Up the road, there were major complications for “Harry Clarke” as well. The play, starring Mark H. Dold and scheduled to open Aug. 9, was to be the first Equity-approved indoor production of the pandemic. And Barrington Stage went to great lengths to safeguard the theater: upgrading its air conditioning system to improve air filtering and circulation, removing most of its seats to ensure social distancing and replacing bathroom fixtures (to make them touchless) and assistive listening devices (to make them easier to clean).

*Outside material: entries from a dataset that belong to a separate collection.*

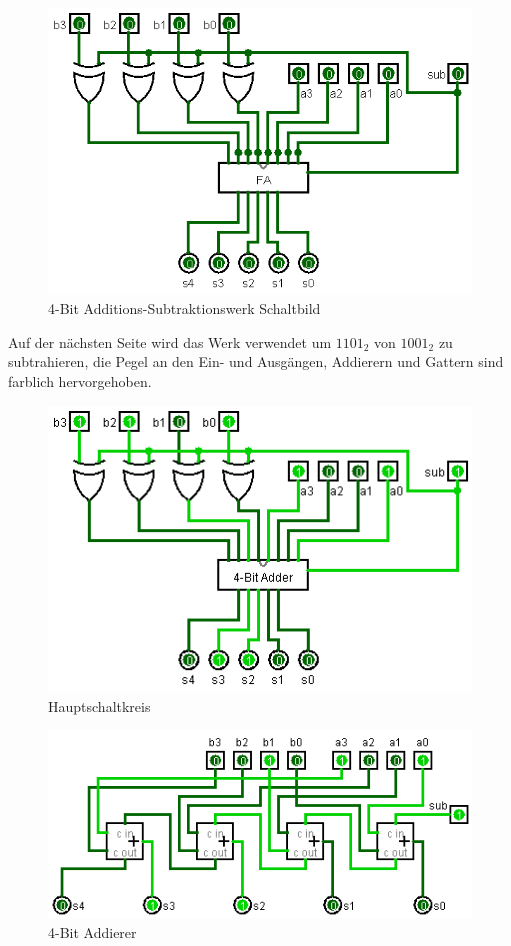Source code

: \documentclass{article}
\begin{document}
\begin{enumerate}[label=(\alph*)]
\begin{figure}[h]
\begin{center}
    \includegraphics[width=12cm]{addsub_circuit.png}
    4-Bit Additions-Subtraktionswerk Schaltbild
\end{center}
\end{figure}

Auf der nächsten Seite wird das Werk verwendet um $1101_2$ von $1001_2$ zu subtrahieren, die Pegel an den Ein- und Ausgängen, Addierern und Gattern sind farblich hervorgehoben.

\begin{figure}[t]
\begin{center}
    \includegraphics[width=12cm]{addsub_main_circuit_marked.png}
    Hauptschaltkreis
\end{center}
\end{figure}

\begin{figure}[t]
\begin{center}
    \includegraphics[width=12cm]{addsub_blck_circuit_marked.png}
    4-Bit Addierer
\end{center}
\end{figure}

\end{enumerate}
\end{document}
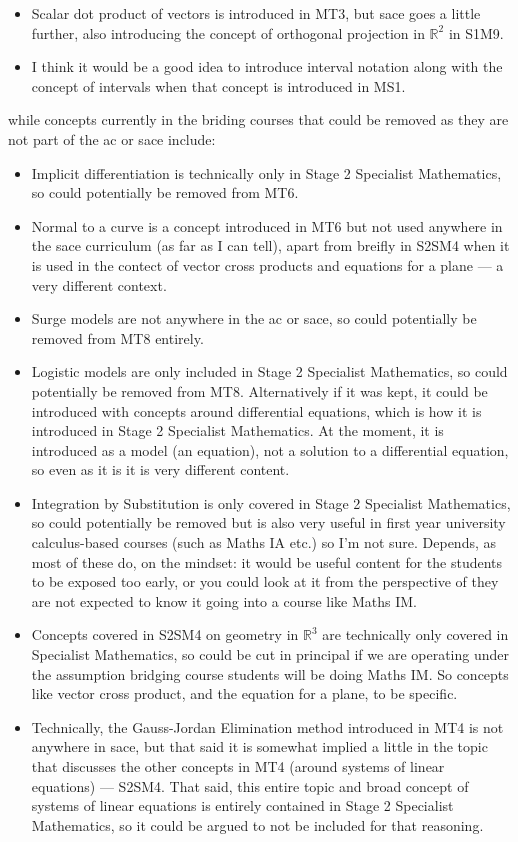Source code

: \documentclass[twoside,12pt,a4paper]{report}
\begin{document}
\begin{itemize}
	\item Scalar dot product of vectors is introduced in MT3, but \gls{sace} goes a little further, also introducing the concept of orthogonal projection in $\mathbb{R}^2$ in S1M9.
	\item I think it would be a good idea to introduce interval notation along with the concept of intervals when that concept is introduced in MS1.
\end{itemize}


while concepts currently in the briding courses that could be removed as they are not part of the \gls{ac} or \gls{sace} include:
\begin{itemize}
	\item Implicit differentiation is technically only in Stage 2 Specialist Mathematics, so could potentially be removed from MT6.
	\item Normal to a curve is a concept introduced in MT6 but not used anywhere in the \gls{sace} curriculum (as far as I can tell), apart from breifly in S2SM4 when it is used in the contect of vector cross products and equations for a plane --- a very different context.
	\item Surge models are not anywhere in the \gls{ac} or \gls{sace}, so could potentially be removed from MT8 entirely.	
	\item Logistic models are only included in Stage 2 Specialist Mathematics, so could potentially be removed from MT8. Alternatively if it was kept, it could be introduced with concepts around differential equations, which is how it is introduced in Stage 2 Specialist Mathematics. At the moment, it is introduced as a model (an equation), not a solution to a differential equation, so even as it is it is very different content.
	\item Integration by Substitution is only covered in Stage 2 Specialist Mathematics, so could potentially be removed but is also very useful in first year university calculus-based courses (such as Maths IA etc.) so I'm not sure. Depends, as most of these do, on the mindset: it would be useful content for the students to be exposed too early, or you could look at it from the perspective of they are not expected to know it going into a course like Maths IM. 
	\item Concepts covered in S2SM4 on geometry in $\mathbb{R}^3$ are technically only covered in Specialist Mathematics, so could be cut in principal if we are operating under the assumption bridging course students will be doing Maths IM. So concepts like vector cross product, and the equation for a plane, to be specific.
	\item Technically, the Gauss-Jordan Elimination method introduced in MT4 is not anywhere in \gls{sace}, but that said it is somewhat implied a little in the topic that discusses the other concepts in MT4 (around systems of linear equations) --- S2SM4. That said, this entire topic and broad concept of systems of linear equations is entirely contained in Stage 2 Specialist Mathematics, so it could be argued to not be included for that reasoning.
\end{itemize}
\end{document}
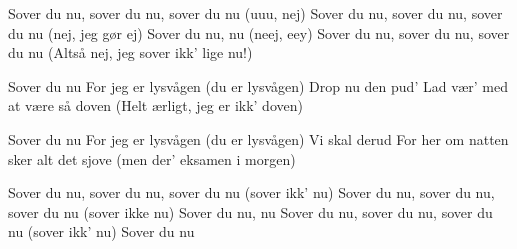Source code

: \documentclass[a4paper,11pt]{article}
\begin{document}
\begin{song}
%
Sover du nu, sover du nu, sover du nu (uuu, nej)
Sover du nu, sover du nu, sover du nu (nej, jeg gør ej)
Sover du nu, nu (neej, eey)
Sover du nu, sover du nu, sover du nu (Altså nej, jeg sover ikk' lige nu!)

%
Sover du nu
For jeg er lysvågen (du er lysvågen)
Drop nu den pud’
Lad vær’ med at være så doven (Helt ærligt, jeg er ikk' doven) 

Sover du nu
For jeg er lysvågen (du er lysvågen)
Vi skal derud
For her om natten sker alt det sjove
(men der' eksamen i morgen)

%
Sover du nu, sover du nu, sover du nu (sover ikk' nu)
Sover du nu, sover du nu, sover du nu (sover ikke nu)
Sover du nu, nu 
Sover du nu, sover du nu, sover du nu (sover ikk' nu)
Sover du nu


\end{song}
\end{document}
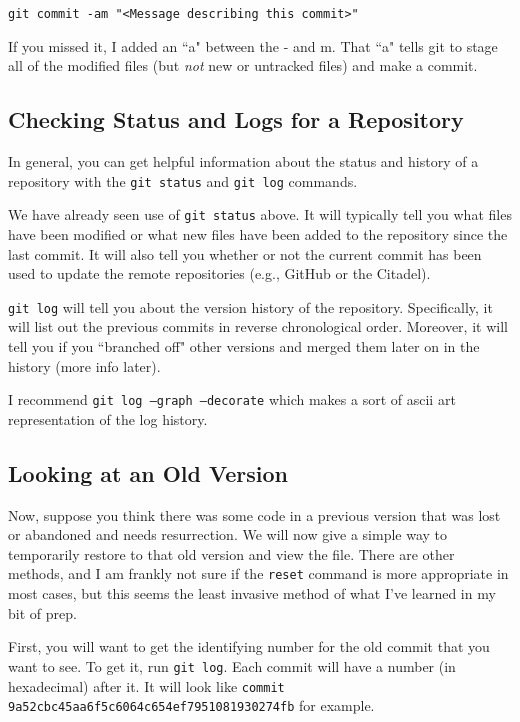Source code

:\documentclass[11pt]{article}
\newcommand{\code}[1]{\begin{adjustwidth}{0.5in}{0in}
    \texttt{#1}
    \end{adjustwidth}}
\begin{document}
\code{git commit -am "<Message describing this commit>"}
 
If you missed it, I added an ``a" between the - and m.  That ``a" tells git to stage all of the modified files (but \emph{not} new or untracked files) and make a commit.
 
\subsection{Checking Status and Logs for a Repository}
  
In general, you can get helpful information about the status and history of a repository with the \texttt{git status} and \texttt{git log} commands.  
  
We have already seen use of \texttt{git status} above.  It will typically tell you what files have been modified or what new files have been added to the repository since the last commit.  It will also tell you whether or not the current commit has been used to update the remote repositories (e.g., GitHub or the Citadel).

\texttt{git log} will tell you about the version history of the repository.  Specifically, it will list out the previous commits in reverse chronological order.  Moreover, it will tell you if you ``branched off" other versions and merged them later on in the history (more info later).  

I recommend \texttt{git log --graph --decorate} which makes a sort of ascii art representation of the log history.
 
 \subsection{Looking at an Old Version}
 
 Now, suppose you think there was some code in a previous version that was lost or abandoned and needs resurrection.  We will now give a simple way to temporarily restore to that old version and view the file.  There are other methods, and I am frankly not sure if the \texttt{reset} command is more appropriate in most cases, but this seems the least invasive method of what I've learned in my bit of prep.

First, you will want to get the identifying number for the old commit that you want to see.  To get it, run \texttt{git log}.  Each commit will have a number (in hexadecimal) after it.  It will look like \texttt{commit 9a52cbc45aa6f5c6064c654ef7951081930274fb} for example.  
\end{document}
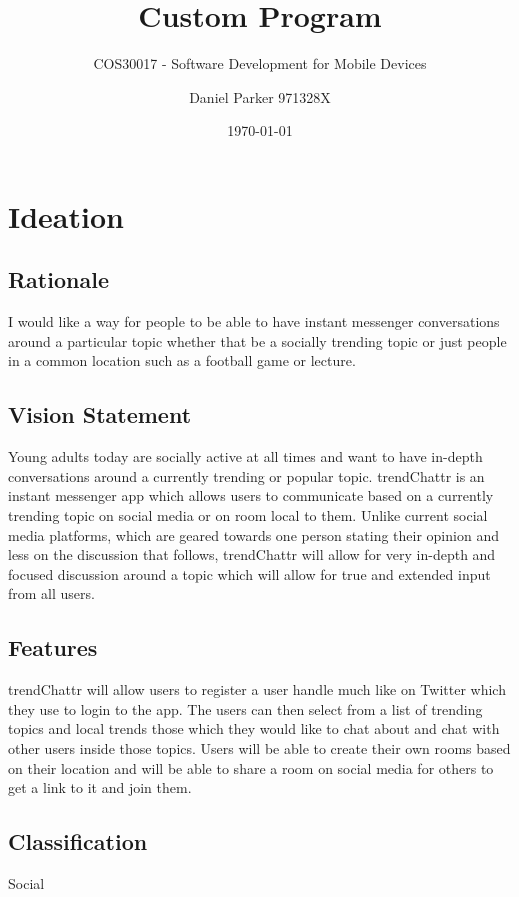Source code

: \documentclass[11pt,english,numbers=endperiod,parskip=half]{scrartcl}
\title{Custom Program}
\subtitle{COS30017 - Software Development for Mobile Devices}
\author{Daniel Parker 971328X}
\date{\today}
\begin{document}
\maketitle
\thispagestyle{empty}

\section{Ideation}
  \subsection{Rationale}
    I would like a way for people to be able to have instant messenger
    conversations around a particular topic whether that be a socially trending
    topic or just people in a common location such as a football game or lecture.

  \subsection{Vision Statement}
    Young adults today are socially active at all times and want to have
    in-depth conversations around a currently trending or popular topic.
    trendChattr is an instant messenger app which allows users to communicate
    based on a currently trending topic on social media or on room local to them.
    Unlike current social media platforms, which are geared towards one person
    stating their opinion and less on the discussion that follows, trendChattr
    will allow for very in-depth and focused discussion around a topic which will
    allow for true and extended input from all users.

  \subsection{Features}
    trendChattr will allow users to register a user handle much like on Twitter
    which they use to login to the app. The users can then select from a list of
    trending topics and local trends those which they would like to chat about
    and chat with other users inside those topics. Users will be able to create
    their own rooms based on their location and will be able to share
    a room on social media for others to get a link to it and join them.

  \subsection{Classification}
    Social
\end{document}
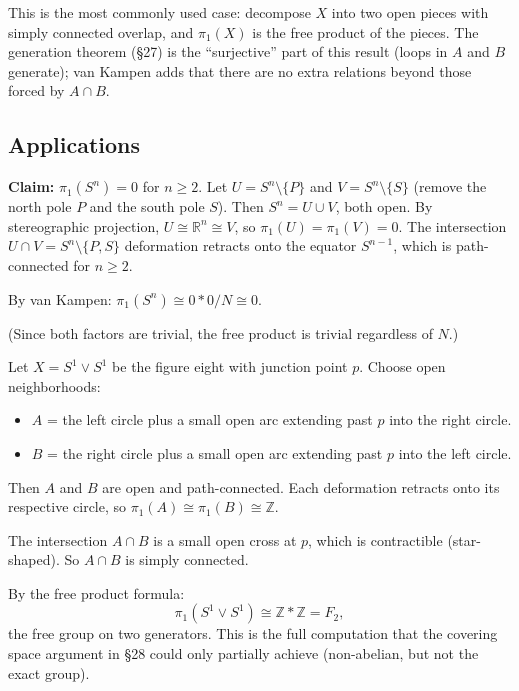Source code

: \documentclass[11pt]{report}
\begin{document}
\begin{rembox}
This is the most commonly used case: decompose $X$ into two open pieces with simply connected overlap, and $\pi_1(X)$ is the free product of the pieces. The generation theorem (\S 27) is the ``surjective'' part of this result (loops in $A$ and $B$ generate); van Kampen adds that there are no extra relations beyond those forced by $A \cap B$.
\end{rembox}

\subsection{Applications}

\begin{exbox}
\textbf{Claim:} $\pi_1(S^n) = 0$ for $n \geq 2$.
Let $U = S^n \setminus \{P\}$ and $V = S^n \setminus \{S\}$ (remove the north pole $P$ and the south pole $S$). Then $S^n = U \cup V$, both open. By stereographic projection, $U \cong \mathbb{R}^n \cong V$, so $\pi_1(U) = \pi_1(V) = 0$. The intersection $U \cap V = S^n \setminus \{P, S\}$ deformation retracts onto the equator $S^{n-1}$, which is path-connected for $n \geq 2$.

By van Kampen: $\pi_1(S^n) \cong 0 * 0 / N \cong 0$.

(Since both factors are trivial, the free product is trivial regardless of $N$.)
\end{exbox}

\begin{exbox}
Let $X = S^1 \vee S^1$ be the figure eight with junction point $p$. Choose open neighborhoods:
\begin{itemize}[nosep]
    \item $A$ = the left circle plus a small open arc extending past $p$ into the right circle.
    \item $B$ = the right circle plus a small open arc extending past $p$ into the left circle.
\end{itemize}
Then $A$ and $B$ are open and path-connected. Each deformation retracts onto its respective circle, so $\pi_1(A) \cong \pi_1(B) \cong \mathbb{Z}$.

The intersection $A \cap B$ is a small open cross at $p$, which is contractible (star-shaped). So $A \cap B$ is simply connected.

By the free product formula:
\[\pi_1(S^1 \vee S^1) \cong \mathbb{Z} * \mathbb{Z} = F_2,\]
the free group on two generators. This is the full computation that the covering space argument in \S 28 could only partially achieve (non-abelian, but not the exact group).
\end{exbox}
\end{document}
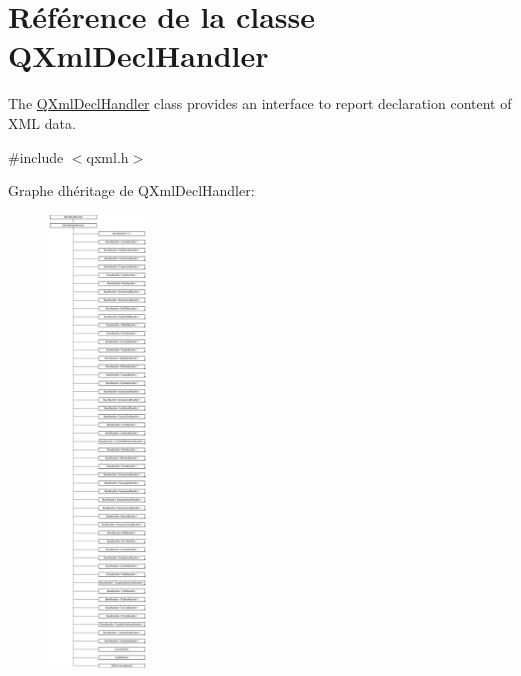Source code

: \hypertarget{class_q_xml_decl_handler}{}\section{Référence de la classe Q\+Xml\+Decl\+Handler}
\label{class_q_xml_decl_handler}


The \hyperlink{class_q_xml_decl_handler}{Q\+Xml\+Decl\+Handler} class provides an interface to report declaration content of X\+M\+L data.  




{\ttfamily \#include $<$qxml.\+h$>$}

Graphe d\textquotesingle{}héritage de Q\+Xml\+Decl\+Handler\+:\begin{figure}[H]
\begin{center}
\leavevmode
\includegraphics[height=12.000000cm]{class_q_xml_decl_handler}
\end{center}
\end{figure}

But, just six days before the first performance, still lacking permission from Massachusetts to stage indoor theater, the production decided it had no option but to move outside.

That night, much of the “Godspell” cast gathered on the porch of the large house where they are isolating — mystified by some of the restrictions (why could they sit on the stage floor where others had walked, but not on chairs where others had sat?), frustrated with all the changes (why didn’t they just do a concert performance?), worried that, at any point, the show could be shut down.

Wartella, an elder statesman among the group as a father and a 34-year-old with three Broadway credits, reminded the others that chaos comes with theater. “There’s always stopped rehearsals with arguments and the director and choreographer screaming at each other,” he said. “This is just a different topic.”

Edwards, eating a burrito, cradling a script, and eager to get back to running lines with his cast mates, listened as the conversation drifted from the legacy of AIDS to masking practices in Japan.

“We’re risking our lives, but if this finishes and we don’t get sick, then whatever we’re doing is working,” he said. “Theater needs to be saved somehow.”